New town? Let's remember that at its height the SDC housed 3,000 residents, with a staff of 1,500 coming in every day. It had a hospital, a school, a store, a factory, a farm, a major dining hall, a post office, and a fire department, as well as its own water and heating system.

What’s being threatened now is not an imagined wildlife corridor running through that campus, but the buildings that are actually there, empty and going to ruin while the Valley's homeless (some of them at least) live in sheds across Route 12.

The longterm solution to reusing the SDC campus (drive through it, it even looks like a campus) is housing for the Valley’s essential workers, who now live doubled up in the Springs or commute from Santa Rosa or Vallejo.

But court fights over the campus are likely to go on for years, if not decades.
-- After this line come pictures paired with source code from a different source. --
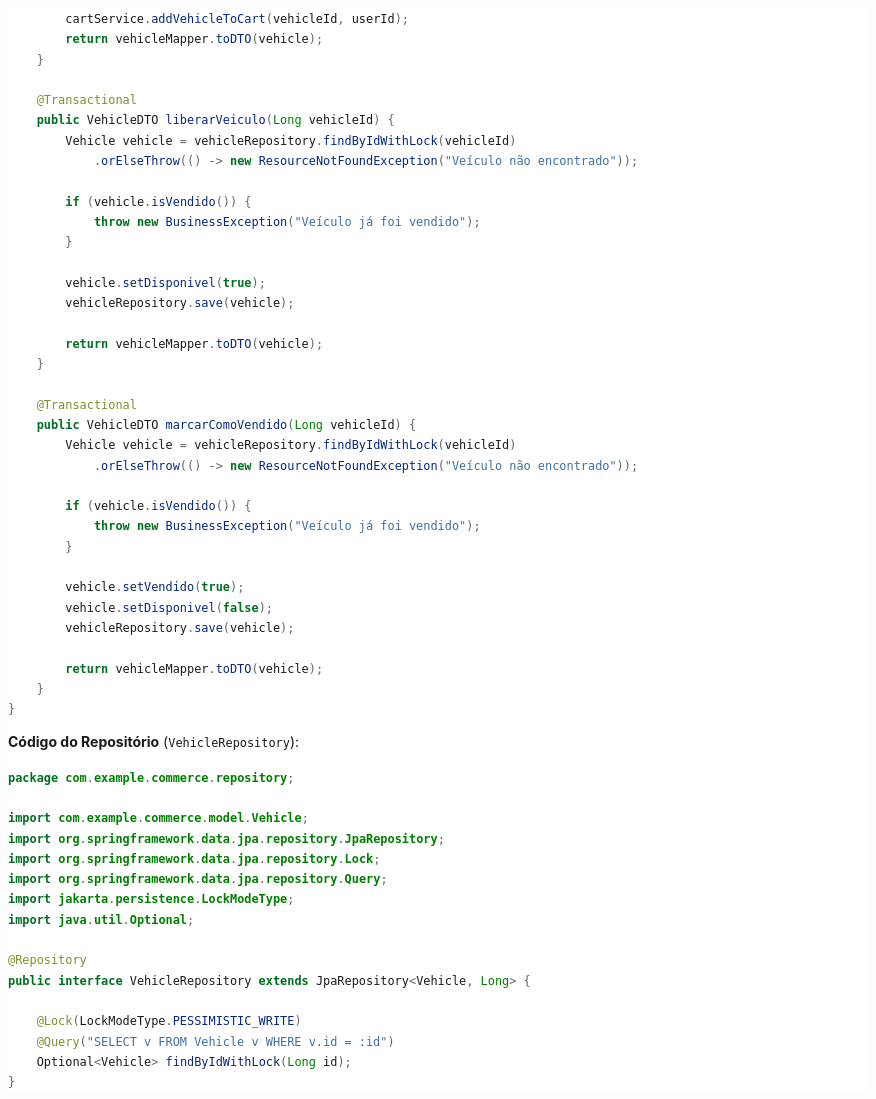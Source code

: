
 ```java
        cartService.addVehicleToCart(vehicleId, userId);
        return vehicleMapper.toDTO(vehicle);
    }

    @Transactional
    public VehicleDTO liberarVeiculo(Long vehicleId) {
        Vehicle vehicle = vehicleRepository.findByIdWithLock(vehicleId)
            .orElseThrow(() -> new ResourceNotFoundException("Veículo não encontrado"));

        if (vehicle.isVendido()) {
            throw new BusinessException("Veículo já foi vendido");
        }

        vehicle.setDisponivel(true);
        vehicleRepository.save(vehicle);

        return vehicleMapper.toDTO(vehicle);
    }

    @Transactional
    public VehicleDTO marcarComoVendido(Long vehicleId) {
        Vehicle vehicle = vehicleRepository.findByIdWithLock(vehicleId)
            .orElseThrow(() -> new ResourceNotFoundException("Veículo não encontrado"));

        if (vehicle.isVendido()) {
            throw new BusinessException("Veículo já foi vendido");
        }

        vehicle.setVendido(true);
        vehicle.setDisponivel(false);
        vehicleRepository.save(vehicle);

        return vehicleMapper.toDTO(vehicle);
    }
}
```

**Código do Repositório** (`VehicleRepository`):

```java
package com.example.commerce.repository;

import com.example.commerce.model.Vehicle;
import org.springframework.data.jpa.repository.JpaRepository;
import org.springframework.data.jpa.repository.Lock;
import org.springframework.data.jpa.repository.Query;
import jakarta.persistence.LockModeType;
import java.util.Optional;

@Repository
public interface VehicleRepository extends JpaRepository<Vehicle, Long> {
    
    @Lock(LockModeType.PESSIMISTIC_WRITE)
    @Query("SELECT v FROM Vehicle v WHERE v.id = :id")
    Optional<Vehicle> findByIdWithLock(Long id);
}
```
So the short-term solution is interim use of the SDC’s existing apartments to house low-income and homeless Valley residents — public use of public lands for what amounts to the real public.

As for Jack London, he envisioned the destruction of the SDC not with pleasure, but with bitterness.

In his futuristic 1907 revolutionary novel, "The Iron Heel," he imagines his ranch taken over by Wickson, a corporate oligarch, who by then owned “the whole eastern and northern slopes of Sonoma Mountain, running from the Spreckels estate to the divide of Bennett Valley."

“Out of it he had made a magnificent deer park,” London imagines, "where, over thousands of acres of sweet slopes and glades and canyons, the deer ran almost in primitive wilderness. The people who had owned the soil had been driven away."

"A state home for the feeble-minded had also been demolished to make room for the deer,” London concludes. That’s the SDC, of course.

With some wit, London located the hidden camp of his revolutionaries in Wickson's almost-wilderness. Is that what it takes?